Archive for the ‘Roxana Saberi’ Tag

Show Trials During Ramadan

Citing unnamed sources in Iran’s judiciary, the website irinn.ir is reporting Shane Bauer and Josh Fattel, following closed-door court hearings on Feb. 6th and July 31st, were each sentenced to three years for illegal entry into Iran and five years for cooperating with American intelligence services and spying for the United States. Attorney Masoud Shafiee, representing in front of a branch of the country’s politically charged Iran’s Revolutionary Court both of these Americans, had yet to hear a verdict since the trial ended.

When you had been awaiting rulings on issues of power and might. On issues of life and death. Waiting and waiting in Iran, where the Revolutionary Court handles national security cases. And your case had become a bit of a Show Trial. In a place where you never had planned to be until a uniformed officer summoned you, in a place where you did not speak his language, to his side.

The place was Iran, overseen by Supreme Leader Ayatollah Ali Khamenei. There were branches of government with a judiciary and a president and a legislative branch, all under the power and might of Supreme Leader Ayatollah Ali Khamenei.

Did you believe in defendants’ rights, wherever they might have been born? When it comes to Show Trials. What did you believe in? In a part of the world where Supreme Leader Ayatollah Ali Khamenei was fighting against another branch of believers, in Saudi Arabia. Over who knew God best. On issues of power and might. On earth. These sons of Abraham who had shown up with Ishmael, if you believed the Qoran, in the reading at the end of Ramadan, of Eid Al Fitr. With the same scene played out between Abraham and Ishmael, that the Judeo-Christian world knows from when Abraham took Isaac to the mountain top. To sacrifice his son.

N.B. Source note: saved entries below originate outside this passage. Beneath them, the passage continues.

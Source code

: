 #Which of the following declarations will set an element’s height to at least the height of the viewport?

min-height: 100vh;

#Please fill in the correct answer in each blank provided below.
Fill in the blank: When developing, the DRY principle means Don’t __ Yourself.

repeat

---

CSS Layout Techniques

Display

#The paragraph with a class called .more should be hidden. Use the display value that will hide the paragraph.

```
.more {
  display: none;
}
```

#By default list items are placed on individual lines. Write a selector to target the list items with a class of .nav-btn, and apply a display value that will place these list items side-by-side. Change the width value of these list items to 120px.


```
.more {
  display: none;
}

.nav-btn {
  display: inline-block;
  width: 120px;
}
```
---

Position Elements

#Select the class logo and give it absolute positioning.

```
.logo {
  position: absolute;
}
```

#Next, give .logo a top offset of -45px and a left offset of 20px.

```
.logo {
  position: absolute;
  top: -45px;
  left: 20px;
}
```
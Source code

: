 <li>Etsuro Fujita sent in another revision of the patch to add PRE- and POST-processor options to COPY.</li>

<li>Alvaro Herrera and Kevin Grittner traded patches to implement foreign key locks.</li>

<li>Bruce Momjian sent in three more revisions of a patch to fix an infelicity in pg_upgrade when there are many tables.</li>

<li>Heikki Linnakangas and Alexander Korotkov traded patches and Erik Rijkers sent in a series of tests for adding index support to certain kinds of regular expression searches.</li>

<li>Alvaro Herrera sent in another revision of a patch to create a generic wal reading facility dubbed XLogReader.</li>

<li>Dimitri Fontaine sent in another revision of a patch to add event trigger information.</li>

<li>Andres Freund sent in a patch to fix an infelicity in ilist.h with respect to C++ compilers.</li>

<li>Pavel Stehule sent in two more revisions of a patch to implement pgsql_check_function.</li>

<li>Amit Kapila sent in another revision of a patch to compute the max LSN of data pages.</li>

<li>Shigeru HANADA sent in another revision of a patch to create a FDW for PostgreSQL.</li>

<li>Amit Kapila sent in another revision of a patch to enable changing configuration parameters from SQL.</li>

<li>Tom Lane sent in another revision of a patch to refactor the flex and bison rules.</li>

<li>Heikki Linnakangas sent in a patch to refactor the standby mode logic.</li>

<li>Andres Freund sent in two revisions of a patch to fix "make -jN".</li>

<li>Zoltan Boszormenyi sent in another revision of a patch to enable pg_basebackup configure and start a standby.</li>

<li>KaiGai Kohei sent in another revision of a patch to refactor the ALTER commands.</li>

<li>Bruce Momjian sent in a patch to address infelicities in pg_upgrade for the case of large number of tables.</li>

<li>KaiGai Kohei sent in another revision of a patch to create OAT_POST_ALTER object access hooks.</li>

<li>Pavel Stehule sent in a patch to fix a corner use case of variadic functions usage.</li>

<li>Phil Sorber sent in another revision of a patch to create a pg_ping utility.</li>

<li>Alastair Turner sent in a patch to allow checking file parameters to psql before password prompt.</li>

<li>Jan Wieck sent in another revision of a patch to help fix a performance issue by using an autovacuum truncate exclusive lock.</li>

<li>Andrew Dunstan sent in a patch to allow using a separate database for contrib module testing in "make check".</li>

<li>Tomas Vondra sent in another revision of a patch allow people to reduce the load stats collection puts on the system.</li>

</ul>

Ramadan being the month in which the first verses of the Qoran were written, denoting intense heat, scorched ground and shortness of rations. The Revolutionary Court, working in an auspicious month of Ramadan when the revelations of God to humankind first came down. With bigger than life people, in bigger than life moments, on mountaintops. Like in the strange story of covenant on Eid Al Fitr, as Mohammed began to record stories of power and might. The stories shared by Persian people led by Supreme Leader Ayatollah Ali Khamenei, as well as Arabs in various tribes and nations.

All the things done in the name of God, over who knew best…crazy thing like a father thinking of killing his son, to confer a spirit, to somehow pass on a tradition, a point of view. About belief. Not much different than Supreme Leader Ayatollah Ali Khamenei who approves the Minister of Intelligence and the Minister of Defense. Or other crazy secular things done by Supreme Leader Ayatollah Ali Khamenei, with his own Quds Force which reports directly to him, like some kind of Papal Guard.

Ramadan, as a name for the month, of Islamic origin. With an imagination connecting the real world of fear to sacrifice. Amidst all the dysfunction in the world, belief. When dysfunction was related to the depth of communication, in a relationship, and there was Muslim people showing God reverence. Especially during Ramadan. It was why there was still hope at the end of Ramadan that clemency might be given. Like God seemed to give clemency to Ishmael. As well as to Abraham. Because when it was all over, Abraham had to return to home.

Crazy people, with God or without Him. Abraham was never welcomed back. To Hagar. Not after he tried to kill her son. Or, as the prosecutors might have pointed out, just in trying to act upon his crazy belief. When neither of them were ever coming back. Originally. These guys after all were nomads, for God sake. Can you imagine the shock of Hagar when she heard the story? Or the neighbors?

It probably was not much different than the shock those of us in the West who heard the verdict from Iran’s Revolutionary Court had, whenever they got up enough courage to announce this verdict to the world, as well as the attorney for the defendant. And imagine the shock of that third hiker as she sat down today listening to the songs of Cat Stevens. Or depending on when you came to hear him,
Yusuf Islam. Or imagine the shock when you learned the verdict from your bare-faced prison guards, instead of your own lawyer.

Seeing a mirage. When you were caught on a sandbar, in some kind of never-ending sandstorm, and you lost any conception of recognized measure of depth which surrounded you. As the Arab Spring turned to desert heat in the neighboring countries, and you felt as suffocated as the Persian women who you saw only on occasion outside, mostly crying sometimes laughing inside their buqas. To hear the news today, when the air seemed as hard to breathe as the sand, was a lot like reading an obit. Too much like your own obituary, which addressed eight years of your young life. In a country that you never wanted to visit.